L'histoire de Front Mission se passe sur une île fictive créée pour l'occasion, mais elle se situe bel et bien sur sur notre bonne vieille planète. Les nombreuses références explicites à d'autres lieux existants sur Terre ne laisse pas de doute là-dessus. L'époque futuriste laisse imaginer une technologie avancée sur tout les plans mais il n'en est rien. Si les robots de guerre montrent fièrement les progrès scientifiques réalisés, les villes n'en restent pas moins similaires à celles que nous connaissons, avec leurs autos, leurs routes et leurs immeubles tel qu'on peut les voir de nos jours. De plus l'environnement très sauvage de l'île, avec ses jungles, ses montagnes et son désert tranche assez radicalement avec la vision futuriste intégrale tant dépeint par la science-fiction traditionnelle.
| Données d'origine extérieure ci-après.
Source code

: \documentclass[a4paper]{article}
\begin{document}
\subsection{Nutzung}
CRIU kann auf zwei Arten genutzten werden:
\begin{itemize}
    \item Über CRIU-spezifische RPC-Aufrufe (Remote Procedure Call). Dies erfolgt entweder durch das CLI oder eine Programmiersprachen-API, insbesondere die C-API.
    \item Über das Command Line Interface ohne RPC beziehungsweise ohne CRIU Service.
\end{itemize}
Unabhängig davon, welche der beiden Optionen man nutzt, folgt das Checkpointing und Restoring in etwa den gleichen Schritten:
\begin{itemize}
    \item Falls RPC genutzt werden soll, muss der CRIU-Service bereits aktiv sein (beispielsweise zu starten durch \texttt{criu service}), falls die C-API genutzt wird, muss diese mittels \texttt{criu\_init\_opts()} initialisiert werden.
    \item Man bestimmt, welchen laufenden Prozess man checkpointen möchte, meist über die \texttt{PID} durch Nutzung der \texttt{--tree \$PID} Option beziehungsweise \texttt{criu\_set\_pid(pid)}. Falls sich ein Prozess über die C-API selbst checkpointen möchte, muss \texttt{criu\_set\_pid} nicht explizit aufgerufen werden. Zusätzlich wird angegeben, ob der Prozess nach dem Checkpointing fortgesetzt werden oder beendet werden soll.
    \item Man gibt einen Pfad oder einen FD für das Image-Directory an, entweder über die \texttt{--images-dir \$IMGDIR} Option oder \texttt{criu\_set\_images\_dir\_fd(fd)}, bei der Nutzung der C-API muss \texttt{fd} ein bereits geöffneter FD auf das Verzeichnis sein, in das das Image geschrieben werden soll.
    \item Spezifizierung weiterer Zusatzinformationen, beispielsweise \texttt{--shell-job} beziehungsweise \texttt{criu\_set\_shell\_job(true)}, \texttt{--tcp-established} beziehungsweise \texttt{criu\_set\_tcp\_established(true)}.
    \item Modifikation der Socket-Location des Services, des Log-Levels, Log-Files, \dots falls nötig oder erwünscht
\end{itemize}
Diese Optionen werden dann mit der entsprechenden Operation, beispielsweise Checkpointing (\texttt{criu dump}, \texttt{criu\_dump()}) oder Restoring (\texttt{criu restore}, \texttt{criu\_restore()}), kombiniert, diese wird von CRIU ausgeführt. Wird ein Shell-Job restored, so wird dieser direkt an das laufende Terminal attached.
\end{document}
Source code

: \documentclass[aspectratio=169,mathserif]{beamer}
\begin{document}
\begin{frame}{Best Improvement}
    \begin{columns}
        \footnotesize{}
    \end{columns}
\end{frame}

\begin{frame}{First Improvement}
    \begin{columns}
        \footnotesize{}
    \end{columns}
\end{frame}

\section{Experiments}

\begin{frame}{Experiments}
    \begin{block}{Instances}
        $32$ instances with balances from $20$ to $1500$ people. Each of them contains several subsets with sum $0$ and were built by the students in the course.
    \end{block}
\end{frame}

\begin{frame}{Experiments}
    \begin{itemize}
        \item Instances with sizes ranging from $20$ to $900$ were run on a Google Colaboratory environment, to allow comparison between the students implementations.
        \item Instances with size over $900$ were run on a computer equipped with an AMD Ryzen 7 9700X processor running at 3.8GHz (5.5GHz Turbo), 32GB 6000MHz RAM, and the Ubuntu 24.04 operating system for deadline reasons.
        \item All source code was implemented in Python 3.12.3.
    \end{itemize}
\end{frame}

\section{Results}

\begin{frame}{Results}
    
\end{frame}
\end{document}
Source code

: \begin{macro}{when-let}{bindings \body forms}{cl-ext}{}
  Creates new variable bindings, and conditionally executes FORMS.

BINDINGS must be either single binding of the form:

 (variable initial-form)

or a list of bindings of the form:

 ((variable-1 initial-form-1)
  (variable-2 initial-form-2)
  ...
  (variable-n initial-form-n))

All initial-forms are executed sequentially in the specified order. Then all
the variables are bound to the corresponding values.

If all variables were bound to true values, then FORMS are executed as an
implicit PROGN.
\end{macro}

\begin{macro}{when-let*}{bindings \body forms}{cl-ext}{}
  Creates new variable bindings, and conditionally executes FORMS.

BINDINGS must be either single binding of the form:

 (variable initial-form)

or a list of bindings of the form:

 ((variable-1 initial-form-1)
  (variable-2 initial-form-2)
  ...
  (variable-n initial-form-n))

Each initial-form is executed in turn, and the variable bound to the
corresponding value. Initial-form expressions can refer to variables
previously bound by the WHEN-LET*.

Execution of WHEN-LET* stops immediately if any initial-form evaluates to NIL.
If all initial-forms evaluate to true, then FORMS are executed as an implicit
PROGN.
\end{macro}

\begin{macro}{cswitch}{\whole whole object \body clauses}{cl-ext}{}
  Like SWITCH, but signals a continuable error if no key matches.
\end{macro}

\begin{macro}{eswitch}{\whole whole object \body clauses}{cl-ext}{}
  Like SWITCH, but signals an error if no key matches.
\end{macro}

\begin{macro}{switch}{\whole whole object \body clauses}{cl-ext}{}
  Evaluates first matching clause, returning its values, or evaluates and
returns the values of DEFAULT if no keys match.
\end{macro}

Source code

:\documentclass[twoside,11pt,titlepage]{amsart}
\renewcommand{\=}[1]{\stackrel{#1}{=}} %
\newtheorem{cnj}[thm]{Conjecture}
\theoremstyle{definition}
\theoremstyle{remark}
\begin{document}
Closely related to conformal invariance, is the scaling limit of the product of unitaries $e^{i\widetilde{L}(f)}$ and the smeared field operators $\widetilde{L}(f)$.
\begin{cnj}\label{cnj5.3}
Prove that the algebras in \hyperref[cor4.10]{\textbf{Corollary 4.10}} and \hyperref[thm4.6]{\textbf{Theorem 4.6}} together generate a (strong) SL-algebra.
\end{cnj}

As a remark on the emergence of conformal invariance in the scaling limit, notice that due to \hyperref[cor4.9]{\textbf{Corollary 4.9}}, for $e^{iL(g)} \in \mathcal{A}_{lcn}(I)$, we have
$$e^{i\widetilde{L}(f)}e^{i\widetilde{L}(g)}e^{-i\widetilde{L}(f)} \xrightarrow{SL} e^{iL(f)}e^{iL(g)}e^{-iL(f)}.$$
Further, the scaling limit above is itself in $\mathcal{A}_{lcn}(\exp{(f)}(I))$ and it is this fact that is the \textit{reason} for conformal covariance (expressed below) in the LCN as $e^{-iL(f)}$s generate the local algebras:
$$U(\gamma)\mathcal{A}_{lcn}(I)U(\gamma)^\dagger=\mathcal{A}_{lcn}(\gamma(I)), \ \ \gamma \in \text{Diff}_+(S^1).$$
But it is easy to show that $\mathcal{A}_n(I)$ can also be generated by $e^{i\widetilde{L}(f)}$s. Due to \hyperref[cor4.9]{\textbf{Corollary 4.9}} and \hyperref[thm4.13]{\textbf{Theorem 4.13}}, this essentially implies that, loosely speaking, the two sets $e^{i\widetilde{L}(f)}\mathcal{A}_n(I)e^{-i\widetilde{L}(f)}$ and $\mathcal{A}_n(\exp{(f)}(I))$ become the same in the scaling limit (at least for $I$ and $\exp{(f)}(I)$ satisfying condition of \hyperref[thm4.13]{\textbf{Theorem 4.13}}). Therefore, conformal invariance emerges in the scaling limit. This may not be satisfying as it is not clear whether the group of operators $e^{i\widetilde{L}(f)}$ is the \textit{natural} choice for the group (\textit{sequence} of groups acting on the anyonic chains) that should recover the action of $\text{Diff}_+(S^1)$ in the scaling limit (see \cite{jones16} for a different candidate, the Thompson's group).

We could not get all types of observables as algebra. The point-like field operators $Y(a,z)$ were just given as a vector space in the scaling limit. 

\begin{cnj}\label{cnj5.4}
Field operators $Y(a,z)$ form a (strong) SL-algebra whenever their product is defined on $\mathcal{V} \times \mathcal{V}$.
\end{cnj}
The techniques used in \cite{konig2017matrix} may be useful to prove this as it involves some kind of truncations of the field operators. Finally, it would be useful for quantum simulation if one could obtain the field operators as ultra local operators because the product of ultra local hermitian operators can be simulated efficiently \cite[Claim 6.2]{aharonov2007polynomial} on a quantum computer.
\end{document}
La progression dans le jeu s'effectue toujours selon le même schéma. On fait ses préparatifs en ville, on part au combat, on revient, et rebelote. Une routine imposée, surtout que la map du jeu n'autorise les déplacements que sous forme de point'n'click, annihilant tout envie de ballades improvisées. On note tout de même la présence de quelques activités pour s'occuper en ville, cette dernière étant d'ailleurs tristement représentée par une image fixe illustrée des diverses options possibles.
Le bar permet d'aller tailler le bout de gras avec la populace. L'arène vous invite à envoyer un combattant de votre équipe affronter un adversaire en duel moyennant finance, rapportant une récompense du même acabit au vainqueur. Plus la cote de celui que vous affrontez est élevé, plus vous pouvez gagner d'argent. Le bureau militaire servira à déclencher les dialogues de progression dans l'aventure. Vous pourrez aussi changer les pièces d'équipements de vos robots, gérer votre inventaire et accéder aux statuts de vos pilotes. Sans oublier bien sûr la possibilité de sauvegarder. Vous pourrez d'ailleurs y accéder entre chaque bataille, le jeu n'imposant jamais plusieurs affrontements successifs.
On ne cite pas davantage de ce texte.